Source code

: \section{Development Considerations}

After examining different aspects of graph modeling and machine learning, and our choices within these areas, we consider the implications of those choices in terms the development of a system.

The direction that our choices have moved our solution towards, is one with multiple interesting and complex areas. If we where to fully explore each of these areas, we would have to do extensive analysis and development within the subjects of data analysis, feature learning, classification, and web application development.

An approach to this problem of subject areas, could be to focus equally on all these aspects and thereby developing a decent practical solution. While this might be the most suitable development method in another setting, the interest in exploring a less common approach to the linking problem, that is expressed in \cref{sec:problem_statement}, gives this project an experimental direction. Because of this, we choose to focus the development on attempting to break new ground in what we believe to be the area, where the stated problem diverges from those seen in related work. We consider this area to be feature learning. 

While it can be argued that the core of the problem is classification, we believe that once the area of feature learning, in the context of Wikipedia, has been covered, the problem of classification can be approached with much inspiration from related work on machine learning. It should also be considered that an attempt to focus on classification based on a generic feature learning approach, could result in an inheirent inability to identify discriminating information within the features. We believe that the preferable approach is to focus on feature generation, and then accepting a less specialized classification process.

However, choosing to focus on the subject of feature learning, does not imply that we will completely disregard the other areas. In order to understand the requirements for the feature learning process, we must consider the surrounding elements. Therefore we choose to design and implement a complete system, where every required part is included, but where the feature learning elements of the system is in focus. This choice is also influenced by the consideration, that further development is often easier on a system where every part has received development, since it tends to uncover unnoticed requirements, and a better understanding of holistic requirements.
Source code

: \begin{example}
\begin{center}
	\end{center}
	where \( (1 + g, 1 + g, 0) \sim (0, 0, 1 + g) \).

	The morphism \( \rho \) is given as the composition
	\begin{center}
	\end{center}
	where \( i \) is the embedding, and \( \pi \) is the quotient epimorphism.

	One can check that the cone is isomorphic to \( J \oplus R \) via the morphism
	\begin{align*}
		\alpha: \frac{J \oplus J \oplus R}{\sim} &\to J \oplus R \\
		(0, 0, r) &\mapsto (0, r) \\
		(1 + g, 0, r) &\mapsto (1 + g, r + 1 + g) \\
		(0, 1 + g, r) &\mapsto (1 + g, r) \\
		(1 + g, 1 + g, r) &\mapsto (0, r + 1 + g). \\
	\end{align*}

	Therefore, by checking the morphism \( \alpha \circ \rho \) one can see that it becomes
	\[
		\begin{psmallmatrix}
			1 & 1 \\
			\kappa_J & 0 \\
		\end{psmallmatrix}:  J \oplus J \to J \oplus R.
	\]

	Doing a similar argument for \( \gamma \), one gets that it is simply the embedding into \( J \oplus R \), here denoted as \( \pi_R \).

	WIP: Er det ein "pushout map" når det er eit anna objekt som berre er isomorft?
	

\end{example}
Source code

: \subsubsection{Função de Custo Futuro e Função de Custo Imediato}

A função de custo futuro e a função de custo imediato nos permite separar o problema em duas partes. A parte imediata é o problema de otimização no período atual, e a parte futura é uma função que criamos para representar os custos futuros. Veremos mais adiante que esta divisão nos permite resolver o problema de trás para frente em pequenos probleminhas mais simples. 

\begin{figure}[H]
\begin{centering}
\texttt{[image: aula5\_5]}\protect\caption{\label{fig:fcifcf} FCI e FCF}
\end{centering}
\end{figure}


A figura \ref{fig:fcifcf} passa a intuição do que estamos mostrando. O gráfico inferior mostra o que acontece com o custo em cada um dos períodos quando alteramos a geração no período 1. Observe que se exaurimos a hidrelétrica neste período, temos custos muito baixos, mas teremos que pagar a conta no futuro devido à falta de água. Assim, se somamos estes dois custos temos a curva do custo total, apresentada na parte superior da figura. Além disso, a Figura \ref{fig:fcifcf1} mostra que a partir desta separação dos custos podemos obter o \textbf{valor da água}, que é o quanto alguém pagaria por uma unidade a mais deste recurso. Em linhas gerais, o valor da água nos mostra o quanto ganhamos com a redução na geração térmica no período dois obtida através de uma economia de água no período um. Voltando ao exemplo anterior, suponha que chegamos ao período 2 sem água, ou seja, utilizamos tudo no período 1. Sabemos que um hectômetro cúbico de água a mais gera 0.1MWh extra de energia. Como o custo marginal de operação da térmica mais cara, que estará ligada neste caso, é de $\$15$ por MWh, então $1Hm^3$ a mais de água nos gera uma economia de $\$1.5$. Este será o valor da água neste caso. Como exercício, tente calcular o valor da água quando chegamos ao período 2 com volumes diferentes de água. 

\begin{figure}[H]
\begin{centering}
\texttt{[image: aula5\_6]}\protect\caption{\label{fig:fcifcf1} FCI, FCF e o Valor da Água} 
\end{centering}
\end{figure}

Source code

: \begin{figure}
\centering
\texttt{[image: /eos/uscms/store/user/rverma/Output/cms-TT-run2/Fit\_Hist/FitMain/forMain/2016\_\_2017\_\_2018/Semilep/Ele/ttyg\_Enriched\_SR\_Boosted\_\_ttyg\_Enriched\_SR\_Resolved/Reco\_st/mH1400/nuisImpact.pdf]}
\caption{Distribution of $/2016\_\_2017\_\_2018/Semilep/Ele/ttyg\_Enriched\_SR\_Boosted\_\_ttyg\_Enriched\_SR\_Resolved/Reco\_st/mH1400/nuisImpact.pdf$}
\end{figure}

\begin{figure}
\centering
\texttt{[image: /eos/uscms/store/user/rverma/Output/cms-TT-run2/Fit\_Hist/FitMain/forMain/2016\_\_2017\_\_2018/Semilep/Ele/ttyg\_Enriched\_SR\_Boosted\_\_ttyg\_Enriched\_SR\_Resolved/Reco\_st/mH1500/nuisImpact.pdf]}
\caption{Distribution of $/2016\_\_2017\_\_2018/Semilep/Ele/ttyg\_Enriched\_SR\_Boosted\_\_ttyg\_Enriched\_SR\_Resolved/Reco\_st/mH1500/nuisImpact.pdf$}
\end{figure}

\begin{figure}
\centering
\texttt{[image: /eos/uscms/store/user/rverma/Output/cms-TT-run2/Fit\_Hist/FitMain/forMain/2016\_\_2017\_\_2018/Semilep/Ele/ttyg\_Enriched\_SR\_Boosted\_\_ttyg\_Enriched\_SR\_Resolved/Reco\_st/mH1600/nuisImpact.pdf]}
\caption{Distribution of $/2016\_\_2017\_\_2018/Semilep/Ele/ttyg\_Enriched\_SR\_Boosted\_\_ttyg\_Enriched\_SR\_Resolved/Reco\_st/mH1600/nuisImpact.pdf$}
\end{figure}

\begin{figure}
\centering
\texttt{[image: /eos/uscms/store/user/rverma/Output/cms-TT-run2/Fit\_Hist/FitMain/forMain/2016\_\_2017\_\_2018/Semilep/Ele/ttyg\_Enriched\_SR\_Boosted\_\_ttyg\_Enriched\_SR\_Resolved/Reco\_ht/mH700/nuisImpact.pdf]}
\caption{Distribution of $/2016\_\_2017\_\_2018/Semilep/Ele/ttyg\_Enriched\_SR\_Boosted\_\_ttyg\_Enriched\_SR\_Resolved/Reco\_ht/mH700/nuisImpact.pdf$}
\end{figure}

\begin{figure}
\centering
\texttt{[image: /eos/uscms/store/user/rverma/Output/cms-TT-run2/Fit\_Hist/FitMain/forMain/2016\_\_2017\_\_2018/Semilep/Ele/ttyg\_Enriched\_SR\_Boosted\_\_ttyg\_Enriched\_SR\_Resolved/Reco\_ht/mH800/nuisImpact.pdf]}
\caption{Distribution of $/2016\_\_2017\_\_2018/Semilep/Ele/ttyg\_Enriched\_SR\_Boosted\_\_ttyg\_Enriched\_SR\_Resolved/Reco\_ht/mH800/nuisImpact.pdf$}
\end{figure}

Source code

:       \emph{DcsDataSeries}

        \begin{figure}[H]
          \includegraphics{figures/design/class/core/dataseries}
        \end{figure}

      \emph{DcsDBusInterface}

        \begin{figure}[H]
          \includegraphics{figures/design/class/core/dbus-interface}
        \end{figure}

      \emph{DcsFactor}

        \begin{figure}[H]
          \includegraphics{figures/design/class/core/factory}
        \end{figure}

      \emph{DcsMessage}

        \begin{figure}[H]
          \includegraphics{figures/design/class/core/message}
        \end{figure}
__________________________________________________
WHAT THE EXERCISE ASKS: The expected output is the exact run of lines from the start of the entries through the line with "The direction that", inclusive.

RESULT:
Source code

: \section{Development Considerations}

After examining different aspects of graph modeling and machine learning, and our choices within these areas, we consider the implications of those choices in terms the development of a system.

The direction that our choices have moved our solution towards, is one with multiple interesting and complex areas. If we where to fully explore each of these areas, we would have to do extensive analysis and development within the subjects of data analysis, feature learning, classification, and web application development.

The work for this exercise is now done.